Starting with the line that contains "- 💞️ I’m looking to collaborate on", write out each line through the end of the listing, unchanged. Output nothing else.

EXERCISE INPUTS>
-- Opening Marker --

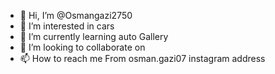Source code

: - 👋 Hi, I’m @Osmangazi2750
- 👀 I’m interested in cars 
- 🌱 I’m currently learning auto Gallery 
- 💞️ I’m looking to collaborate on
- 📫 How to reach me From osman.gazi07 instagram address

<!---
Osmangazi2750/Osmangazi2750 is a ✨ special ✨ repository because its `README.md` (this file) appears on your GitHub profile.
You can click the Preview link to take a look at your changes.
--->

-- Closing Marker --

THE ANSWER>
- 💞️ I’m looking to collaborate on
- 📫 How to reach me From osman.gazi07 instagram address

<!---
Osmangazi2750/Osmangazi2750 is a ✨ special ✨ repository because its `README.md` (this file) appears on your GitHub profile.
You can click the Preview link to take a look at your changes.
--->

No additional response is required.